Records from a dataset:
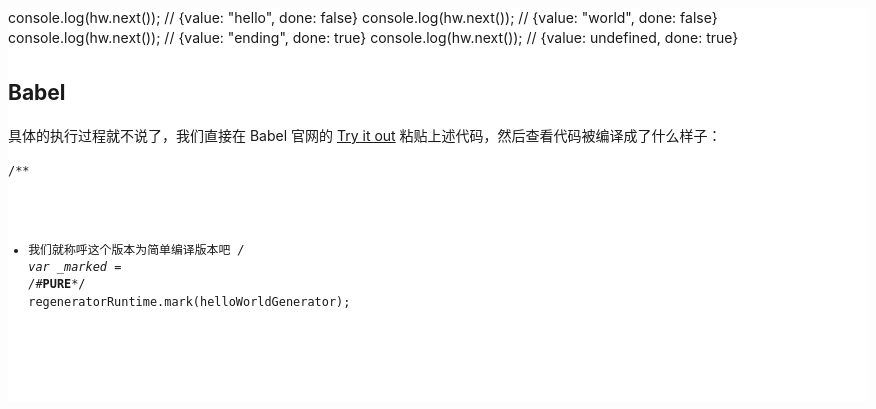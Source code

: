 <span class="hljs-built_in">console</span>.log(hw.next()); <span class="hljs-comment">// {value: "hello", done: false}</span>
<span class="hljs-built_in">console</span>.log(hw.next()); <span class="hljs-comment">// {value: "world", done: false}</span>
<span class="hljs-built_in">console</span>.log(hw.next()); <span class="hljs-comment">// {value: "ending", done: true}</span>
<span class="hljs-built_in">console</span>.log(hw.next()); <span class="hljs-comment">// {value: undefined, done: true}</span></code></pre>
<h2 id="articleHeader2">Babel</h2>
<p>具体的执行过程就不说了，我们直接在 Babel 官网的 <a href="https://babeljs.io/repl" rel="nofollow noreferrer" target="_blank">Try it out</a> 粘贴上述代码，然后查看代码被编译成了什么样子：</p>
<div class="widget-codetool" style="display:none;">
      <div class="widget-codetool--inner">
      <span class="selectCode code-tool" data-toggle="tooltip" data-placement="top" title="" data-original-title="全选"></span>
      <span type="button" class="copyCode code-tool" data-toggle="tooltip" data-placement="top" data-clipboard-text="/**
 * 我们就称呼这个版本为简单编译版本吧
 */
var _marked = /*#__PURE__*/ regeneratorRuntime.mark(helloWorldGenerator);

function helloWorldGenerator() {
  return regeneratorRuntime.wrap(
    function helloWorldGenerator$(_context) {
      while (1) {
        switch ((_context.prev = _context.next)) {
          case 0:
            _context.next = 2;
            return &quot;hello&quot;;

          case 2:
            _context.next = 4;
            return &quot;world&quot;;

          case 4:
            return _context.abrupt(&quot;return&quot;, &quot;ending&quot;);

          case 5:
          case &quot;end&quot;:
            return _context.stop();
        }
      }
    },
    _marked,
    this
  );
}" title="" data-original-title="复制"></span>
      <span type="button" class="saveToNote code-tool" data-toggle="tooltip" data-placement="top" title="" data-original-title="放进笔记"></span>
      </div>
      </div><pre class="javascript hljs"><code class="js"><span class="hljs-comment">/**
 * 我们就称呼这个版本为简单编译版本吧
 */</span>
<span class="hljs-keyword">var</span> _marked = <span class="hljs-comment">/*#__PURE__*/</span> regeneratorRuntime.mark(helloWorldGenerator);
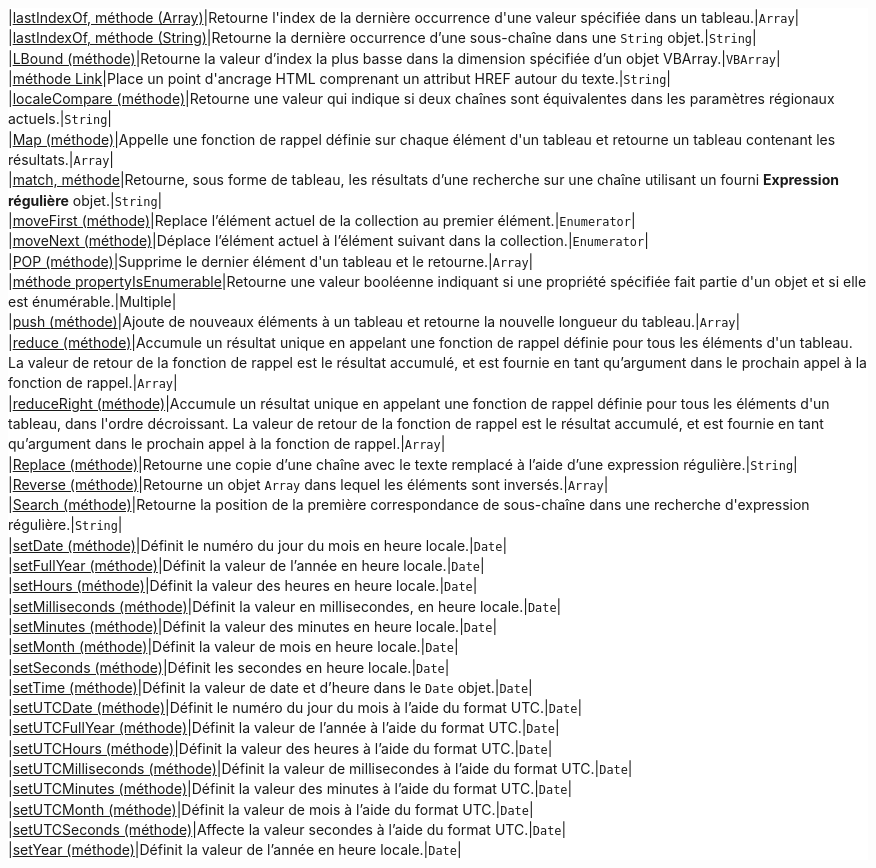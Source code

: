 |[lastIndexOf, méthode (Array)](../../javascript/reference/lastindexof-method-array-javascript.md)|Retourne l'index de la dernière occurrence d'une valeur spécifiée dans un tableau.|`Array`|  
|[lastIndexOf, méthode (String)](../../javascript/reference/lastindexof-method-string-javascript.md)|Retourne la dernière occurrence d’une sous-chaîne dans une `String` objet.|`String`|  
|[LBound (méthode)](../../javascript/reference/lbound-method-vbarray-javascript.md)|Retourne la valeur d’index la plus basse dans la dimension spécifiée d’un objet VBArray.|`VBArray`|  
|[méthode Link](../../javascript/reference/html-tag-methods-javascript.md)|Place un point d'ancrage HTML comprenant un attribut HREF autour du texte.|`String`|  
|[localeCompare (méthode)](../../javascript/reference/localecompare-method-string-javascript.md)|Retourne une valeur qui indique si deux chaînes sont équivalentes dans les paramètres régionaux actuels.|`String`|  
|[Map (méthode)](../../javascript/reference/map-method-array-javascript.md)|Appelle une fonction de rappel définie sur chaque élément d'un tableau et retourne un tableau contenant les résultats.|`Array`|  
|[match, méthode](../../javascript/reference/match-method-string-javascript.md)|Retourne, sous forme de tableau, les résultats d’une recherche sur une chaîne utilisant un fourni **Expression régulière** objet.|`String`|  
|[moveFirst (méthode)](../../javascript/reference/movefirst-method-enumerator-javascript.md)|Replace l’élément actuel de la collection au premier élément.|`Enumerator`|  
|[moveNext (méthode)](../../javascript/reference/movenext-method-enumerator-javascript.md)|Déplace l’élément actuel à l’élément suivant dans la collection.|`Enumerator`|  
|[POP (méthode)](../../javascript/reference/pop-method-array-javascript.md)|Supprime le dernier élément d'un tableau et le retourne.|`Array`|  
|[méthode propertyIsEnumerable](../../javascript/reference/propertyisenumerable-method-object-javascript.md)|Retourne une valeur booléenne indiquant si une propriété spécifiée fait partie d'un objet et si elle est énumérable.|Multiple|  
|[push (méthode)](../../javascript/reference/push-method-array-javascript.md)|Ajoute de nouveaux éléments à un tableau et retourne la nouvelle longueur du tableau.|`Array`|  
|[reduce (méthode)](../../javascript/reference/reduce-method-array-javascript.md)|Accumule un résultat unique en appelant une fonction de rappel définie pour tous les éléments d'un tableau. La valeur de retour de la fonction de rappel est le résultat accumulé, et est fournie en tant qu’argument dans le prochain appel à la fonction de rappel.|`Array`|  
|[reduceRight (méthode)](../../javascript/reference/reduceright-method-array-javascript.md)|Accumule un résultat unique en appelant une fonction de rappel définie pour tous les éléments d'un tableau, dans l'ordre décroissant. La valeur de retour de la fonction de rappel est le résultat accumulé, et est fournie en tant qu’argument dans le prochain appel à la fonction de rappel.|`Array`|  
|[Replace (méthode)](../../javascript/reference/replace-method-string-javascript.md)|Retourne une copie d’une chaîne avec le texte remplacé à l’aide d’une expression régulière.|`String`|  
|[Reverse (méthode)](../../javascript/reference/reverse-method-javascript.md)|Retourne un objet `Array` dans lequel les éléments sont inversés.|`Array`|  
|[Search (méthode)](../../javascript/reference/search-method-string-javascript.md)|Retourne la position de la première correspondance de sous-chaîne dans une recherche d'expression régulière.|`String`|  
|[setDate (méthode)](../../javascript/reference/setdate-method-date-javascript.md)|Définit le numéro du jour du mois en heure locale.|`Date`|  
|[setFullYear (méthode)](../../javascript/reference/setfullyear-method-date-javascript.md)|Définit la valeur de l’année en heure locale.|`Date`|  
|[setHours (méthode)](../../javascript/reference/sethours-method-date-javascript.md)|Définit la valeur des heures en heure locale.|`Date`|  
|[setMilliseconds (méthode)](../../javascript/reference/setmilliseconds-method-date-javascript.md)|Définit la valeur en millisecondes, en heure locale.|`Date`|  
|[setMinutes (méthode)](../../javascript/reference/setminutes-method-date-javascript.md)|Définit la valeur des minutes en heure locale.|`Date`|  
|[setMonth (méthode)](../../javascript/reference/setmonth-method-date-javascript.md)|Définit la valeur de mois en heure locale.|`Date`|  
|[setSeconds (méthode)](../../javascript/reference/setseconds-method-date-javascript.md)|Définit les secondes en heure locale.|`Date`|  
|[setTime (méthode)](../../javascript/reference/settime-method-date-javascript.md)|Définit la valeur de date et d’heure dans le `Date` objet.|`Date`|  
|[setUTCDate (méthode)](../../javascript/reference/setutcdate-method-date-javascript.md)|Définit le numéro du jour du mois à l’aide du format UTC.|`Date`|  
|[setUTCFullYear (méthode)](../../javascript/reference/setutcfullyear-method-date-javascript.md)|Définit la valeur de l’année à l’aide du format UTC.|`Date`|  
|[setUTCHours (méthode)](../../javascript/reference/setutchours-method-date-javascript.md)|Définit la valeur des heures à l’aide du format UTC.|`Date`|  
|[setUTCMilliseconds (méthode)](../../javascript/reference/setutcmilliseconds-method-date-javascript.md)|Définit la valeur de millisecondes à l’aide du format UTC.|`Date`|  
|[setUTCMinutes (méthode)](../../javascript/reference/setutcminutes-method-date-javascript.md)|Définit la valeur des minutes à l’aide du format UTC.|`Date`|  
|[setUTCMonth (méthode)](../../javascript/reference/setutcmonth-method-date-javascript.md)|Définit la valeur de mois à l’aide du format UTC.|`Date`|  
|[setUTCSeconds (méthode)](../../javascript/reference/setutcseconds-method-date-javascript.md)|Affecte la valeur secondes à l’aide du format UTC.|`Date`|  
|[setYear (méthode)](../../javascript/reference/setyear-method-date-javascript.md)|Définit la valeur de l’année en heure locale.|`Date`|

» **Task description**
No pictures should appear; only the lines from the first line of the records through the line with "<p>具体的执行过程就不说了，我们直接在 Babel 官网的", both included, are to be restated word for word.

» **Answer space**
Source code

: <span class="hljs-built_in">console</span>.log(hw.next()); <span class="hljs-comment">// {value: "hello", done: false}</span>
<span class="hljs-built_in">console</span>.log(hw.next()); <span class="hljs-comment">// {value: "world", done: false}</span>
<span class="hljs-built_in">console</span>.log(hw.next()); <span class="hljs-comment">// {value: "ending", done: true}</span>
<span class="hljs-built_in">console</span>.log(hw.next()); <span class="hljs-comment">// {value: undefined, done: true}</span></code></pre>
<h2 id="articleHeader2">Babel</h2>
<p>具体的执行过程就不说了，我们直接在 Babel 官网的 <a href="https://babeljs.io/repl" rel="nofollow noreferrer" target="_blank">Try it out</a> 粘贴上述代码，然后查看代码被编译成了什么样子：</p>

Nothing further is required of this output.